§ **Problem to solve**
Starting with the line that has "pip install -r requirements.txt" in the records below and stopping after the line that has "Estou empolgado(a) em", output every line exactly and nothing else; skip pictures.

[Data extracted from a collection]
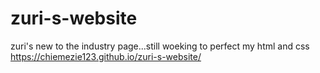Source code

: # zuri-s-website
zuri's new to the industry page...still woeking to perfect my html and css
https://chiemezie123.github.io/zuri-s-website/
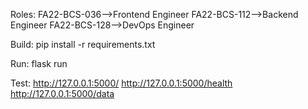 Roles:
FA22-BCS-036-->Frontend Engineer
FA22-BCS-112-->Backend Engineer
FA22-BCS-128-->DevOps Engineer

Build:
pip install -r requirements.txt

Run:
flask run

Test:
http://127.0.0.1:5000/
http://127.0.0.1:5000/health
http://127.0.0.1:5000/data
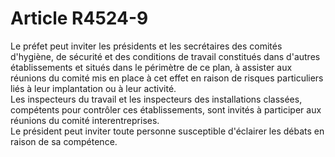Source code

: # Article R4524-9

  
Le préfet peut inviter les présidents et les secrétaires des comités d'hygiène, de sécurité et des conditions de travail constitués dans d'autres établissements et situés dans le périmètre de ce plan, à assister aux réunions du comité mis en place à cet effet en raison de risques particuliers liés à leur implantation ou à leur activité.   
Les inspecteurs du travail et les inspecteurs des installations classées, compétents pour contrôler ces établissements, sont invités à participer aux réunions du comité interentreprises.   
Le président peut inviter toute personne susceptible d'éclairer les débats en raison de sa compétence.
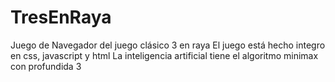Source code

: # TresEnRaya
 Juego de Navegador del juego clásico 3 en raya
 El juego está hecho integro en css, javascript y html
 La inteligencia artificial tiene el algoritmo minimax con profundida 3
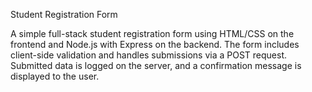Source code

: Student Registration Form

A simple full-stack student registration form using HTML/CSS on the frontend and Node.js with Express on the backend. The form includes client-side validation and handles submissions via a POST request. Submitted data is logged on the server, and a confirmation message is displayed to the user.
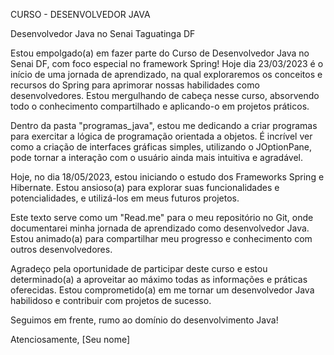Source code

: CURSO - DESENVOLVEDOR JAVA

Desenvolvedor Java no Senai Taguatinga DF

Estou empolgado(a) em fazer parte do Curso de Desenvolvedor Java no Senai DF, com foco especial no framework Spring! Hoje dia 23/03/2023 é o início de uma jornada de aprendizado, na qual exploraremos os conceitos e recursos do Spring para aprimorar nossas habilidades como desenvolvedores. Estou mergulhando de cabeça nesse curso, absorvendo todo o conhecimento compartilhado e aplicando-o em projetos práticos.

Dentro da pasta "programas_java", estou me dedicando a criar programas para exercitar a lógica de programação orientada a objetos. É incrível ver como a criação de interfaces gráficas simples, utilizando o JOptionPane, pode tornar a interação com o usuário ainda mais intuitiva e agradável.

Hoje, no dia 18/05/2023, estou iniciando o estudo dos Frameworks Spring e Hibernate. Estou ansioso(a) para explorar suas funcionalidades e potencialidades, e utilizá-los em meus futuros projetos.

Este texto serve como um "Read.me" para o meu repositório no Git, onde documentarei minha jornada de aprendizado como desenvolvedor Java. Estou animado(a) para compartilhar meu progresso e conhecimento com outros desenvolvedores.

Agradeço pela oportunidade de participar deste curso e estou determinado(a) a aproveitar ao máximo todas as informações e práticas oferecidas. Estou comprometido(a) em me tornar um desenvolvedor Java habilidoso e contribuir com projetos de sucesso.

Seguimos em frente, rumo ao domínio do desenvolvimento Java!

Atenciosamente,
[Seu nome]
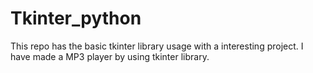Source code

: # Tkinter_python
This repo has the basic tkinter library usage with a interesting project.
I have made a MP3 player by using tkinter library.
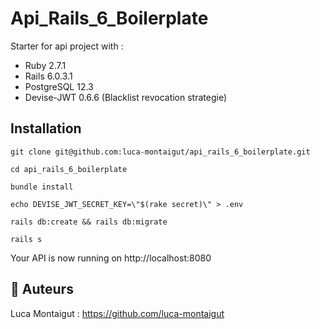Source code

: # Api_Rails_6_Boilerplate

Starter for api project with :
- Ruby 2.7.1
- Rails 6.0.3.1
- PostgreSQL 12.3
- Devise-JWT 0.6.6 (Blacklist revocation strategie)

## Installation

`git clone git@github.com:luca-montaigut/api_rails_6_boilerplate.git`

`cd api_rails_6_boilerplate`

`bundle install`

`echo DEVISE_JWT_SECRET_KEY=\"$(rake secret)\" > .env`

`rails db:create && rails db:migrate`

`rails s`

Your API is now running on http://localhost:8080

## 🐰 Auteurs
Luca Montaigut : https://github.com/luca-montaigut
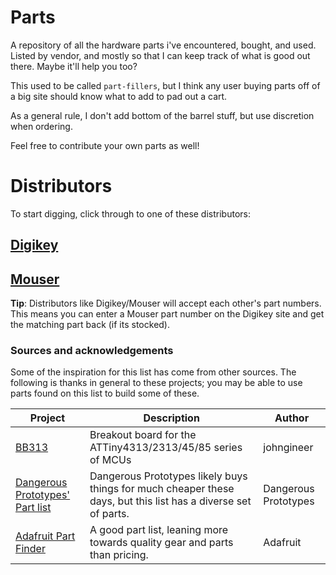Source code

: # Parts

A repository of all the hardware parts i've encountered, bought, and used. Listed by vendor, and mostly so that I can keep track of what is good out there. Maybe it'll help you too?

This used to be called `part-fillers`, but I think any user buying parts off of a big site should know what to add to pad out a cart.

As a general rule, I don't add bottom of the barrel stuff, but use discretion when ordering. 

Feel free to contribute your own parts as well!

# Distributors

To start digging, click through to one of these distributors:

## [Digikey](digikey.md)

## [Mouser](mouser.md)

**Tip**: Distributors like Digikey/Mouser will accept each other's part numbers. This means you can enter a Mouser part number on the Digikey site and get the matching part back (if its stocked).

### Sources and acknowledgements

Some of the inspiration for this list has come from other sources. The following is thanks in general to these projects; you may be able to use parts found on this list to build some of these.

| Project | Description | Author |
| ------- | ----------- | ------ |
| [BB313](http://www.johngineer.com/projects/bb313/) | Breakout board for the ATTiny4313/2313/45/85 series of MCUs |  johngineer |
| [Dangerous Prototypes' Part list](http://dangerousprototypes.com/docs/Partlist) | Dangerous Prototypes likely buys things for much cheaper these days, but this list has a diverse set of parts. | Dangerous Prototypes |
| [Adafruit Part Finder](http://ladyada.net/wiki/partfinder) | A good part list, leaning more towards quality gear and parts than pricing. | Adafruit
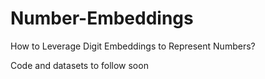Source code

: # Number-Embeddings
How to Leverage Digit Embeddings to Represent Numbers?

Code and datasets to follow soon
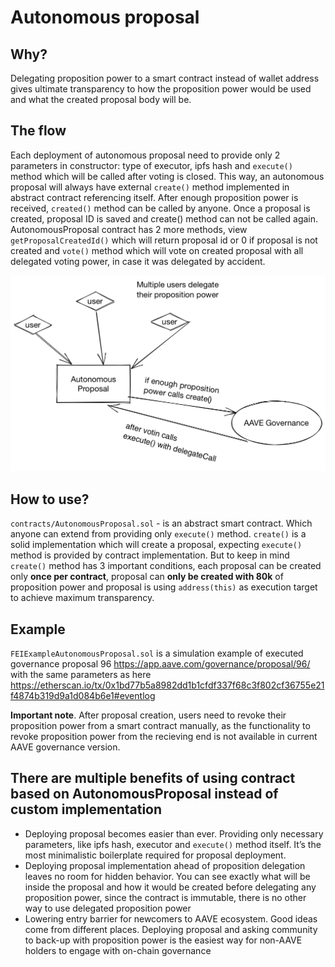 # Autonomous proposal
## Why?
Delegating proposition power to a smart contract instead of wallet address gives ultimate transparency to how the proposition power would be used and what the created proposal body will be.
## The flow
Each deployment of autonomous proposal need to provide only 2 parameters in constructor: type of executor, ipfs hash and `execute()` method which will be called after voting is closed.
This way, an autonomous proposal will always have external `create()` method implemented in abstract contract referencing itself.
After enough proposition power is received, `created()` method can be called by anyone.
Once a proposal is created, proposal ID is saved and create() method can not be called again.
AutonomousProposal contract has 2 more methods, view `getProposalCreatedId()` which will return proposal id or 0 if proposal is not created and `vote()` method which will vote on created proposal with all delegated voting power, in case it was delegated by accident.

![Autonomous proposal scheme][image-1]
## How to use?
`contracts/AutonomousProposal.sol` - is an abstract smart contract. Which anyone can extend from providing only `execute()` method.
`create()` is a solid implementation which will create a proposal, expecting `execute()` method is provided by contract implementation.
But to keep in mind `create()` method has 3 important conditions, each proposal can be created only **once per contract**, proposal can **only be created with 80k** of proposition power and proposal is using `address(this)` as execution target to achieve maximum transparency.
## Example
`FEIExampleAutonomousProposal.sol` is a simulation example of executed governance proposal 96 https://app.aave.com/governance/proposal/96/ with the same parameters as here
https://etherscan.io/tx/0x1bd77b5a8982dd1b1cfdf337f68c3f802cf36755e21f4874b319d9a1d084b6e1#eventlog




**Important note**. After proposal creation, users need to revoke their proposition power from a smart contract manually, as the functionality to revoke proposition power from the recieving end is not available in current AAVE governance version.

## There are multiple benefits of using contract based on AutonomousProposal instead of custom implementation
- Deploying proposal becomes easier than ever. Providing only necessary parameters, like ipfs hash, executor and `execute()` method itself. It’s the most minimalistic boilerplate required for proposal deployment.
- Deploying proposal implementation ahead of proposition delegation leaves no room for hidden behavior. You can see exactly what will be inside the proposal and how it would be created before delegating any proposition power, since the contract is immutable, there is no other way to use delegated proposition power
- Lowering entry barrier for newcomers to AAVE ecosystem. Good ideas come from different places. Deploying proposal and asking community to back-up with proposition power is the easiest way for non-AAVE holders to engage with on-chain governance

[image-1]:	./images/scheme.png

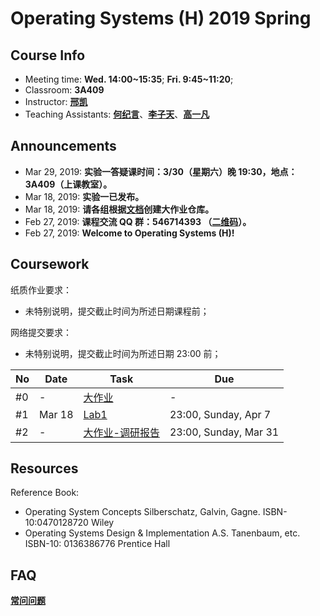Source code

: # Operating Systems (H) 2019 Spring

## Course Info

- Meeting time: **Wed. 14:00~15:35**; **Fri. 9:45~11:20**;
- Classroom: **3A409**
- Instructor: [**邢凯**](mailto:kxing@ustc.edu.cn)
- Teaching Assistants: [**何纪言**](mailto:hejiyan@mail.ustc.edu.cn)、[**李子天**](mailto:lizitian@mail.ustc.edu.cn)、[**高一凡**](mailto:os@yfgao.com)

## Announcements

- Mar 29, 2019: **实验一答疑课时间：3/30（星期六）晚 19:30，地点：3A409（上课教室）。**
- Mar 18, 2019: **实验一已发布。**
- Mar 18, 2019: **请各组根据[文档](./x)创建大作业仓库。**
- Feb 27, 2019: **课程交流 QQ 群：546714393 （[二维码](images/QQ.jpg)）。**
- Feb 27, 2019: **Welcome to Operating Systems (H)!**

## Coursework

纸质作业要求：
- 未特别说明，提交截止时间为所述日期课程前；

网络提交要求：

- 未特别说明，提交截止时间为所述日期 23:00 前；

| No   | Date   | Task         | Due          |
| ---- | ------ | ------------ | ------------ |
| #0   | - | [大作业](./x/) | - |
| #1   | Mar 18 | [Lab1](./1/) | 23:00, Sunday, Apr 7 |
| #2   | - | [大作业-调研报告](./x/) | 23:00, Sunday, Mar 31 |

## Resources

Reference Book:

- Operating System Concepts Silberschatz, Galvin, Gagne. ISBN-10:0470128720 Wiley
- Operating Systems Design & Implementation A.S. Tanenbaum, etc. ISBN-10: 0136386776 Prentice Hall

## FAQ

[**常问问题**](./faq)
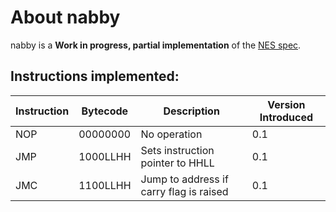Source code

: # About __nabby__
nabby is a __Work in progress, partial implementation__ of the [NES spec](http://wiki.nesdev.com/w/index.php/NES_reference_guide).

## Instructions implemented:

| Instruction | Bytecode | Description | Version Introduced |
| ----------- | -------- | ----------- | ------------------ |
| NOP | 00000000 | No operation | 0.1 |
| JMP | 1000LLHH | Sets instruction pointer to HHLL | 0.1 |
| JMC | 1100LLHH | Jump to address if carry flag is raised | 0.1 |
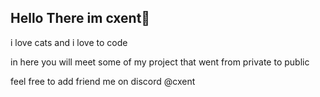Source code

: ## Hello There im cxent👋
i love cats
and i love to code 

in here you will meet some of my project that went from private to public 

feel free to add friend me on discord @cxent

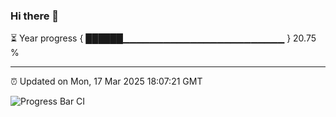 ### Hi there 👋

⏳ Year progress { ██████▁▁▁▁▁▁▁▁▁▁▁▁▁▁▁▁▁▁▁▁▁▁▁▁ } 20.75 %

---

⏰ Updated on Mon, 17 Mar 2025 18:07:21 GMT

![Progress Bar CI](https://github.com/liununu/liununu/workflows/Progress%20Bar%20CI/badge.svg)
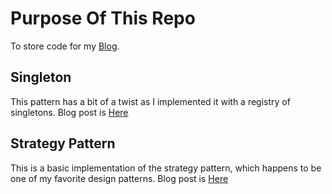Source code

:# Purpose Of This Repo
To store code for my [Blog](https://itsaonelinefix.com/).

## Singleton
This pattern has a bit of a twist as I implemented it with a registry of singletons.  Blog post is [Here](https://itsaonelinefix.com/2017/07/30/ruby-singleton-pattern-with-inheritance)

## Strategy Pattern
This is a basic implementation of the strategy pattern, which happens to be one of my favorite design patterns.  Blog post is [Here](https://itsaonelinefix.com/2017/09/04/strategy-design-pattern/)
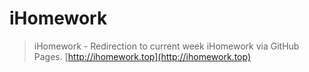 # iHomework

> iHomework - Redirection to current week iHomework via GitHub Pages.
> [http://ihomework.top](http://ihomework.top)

§ **Answer to the exercise**
pip install -r requirements.txt

Run:
flask run

Test:
http://127.0.0.1:5000/
http://127.0.0.1:5000/health
http://127.0.0.1:5000/data
Source code

: # Article R4524-9

  
Le préfet peut inviter les présidents et les secrétaires des comités d'hygiène, de sécurité et des conditions de travail constitués dans d'autres établissements et situés dans le périmètre de ce plan, à assister aux réunions du comité mis en place à cet effet en raison de risques particuliers liés à leur implantation ou à leur activité.   
Les inspecteurs du travail et les inspecteurs des installations classées, compétents pour contrôler ces établissements, sont invités à participer aux réunions du comité interentreprises.   
Le président peut inviter toute personne susceptible d'éclairer les débats en raison de sa compétence.
Source code

: # TresEnRaya
 Juego de Navegador del juego clásico 3 en raya
 El juego está hecho integro en css, javascript y html
 La inteligencia artificial tiene el algoritmo minimax con profundida 3
Source code

: Student Registration Form

A simple full-stack student registration form using HTML/CSS on the frontend and Node.js with Express on the backend. The form includes client-side validation and handles submissions via a POST request. Submitted data is logged on the server, and a confirmation message is displayed to the user.
Source code

: CURSO - DESENVOLVEDOR JAVA

Desenvolvedor Java no Senai Taguatinga DF

Estou empolgado(a) em fazer parte do Curso de Desenvolvedor Java no Senai DF, com foco especial no framework Spring! Hoje dia 23/03/2023 é o início de uma jornada de aprendizado, na qual exploraremos os conceitos e recursos do Spring para aprimorar nossas habilidades como desenvolvedores. Estou mergulhando de cabeça nesse curso, absorvendo todo o conhecimento compartilhado e aplicando-o em projetos práticos.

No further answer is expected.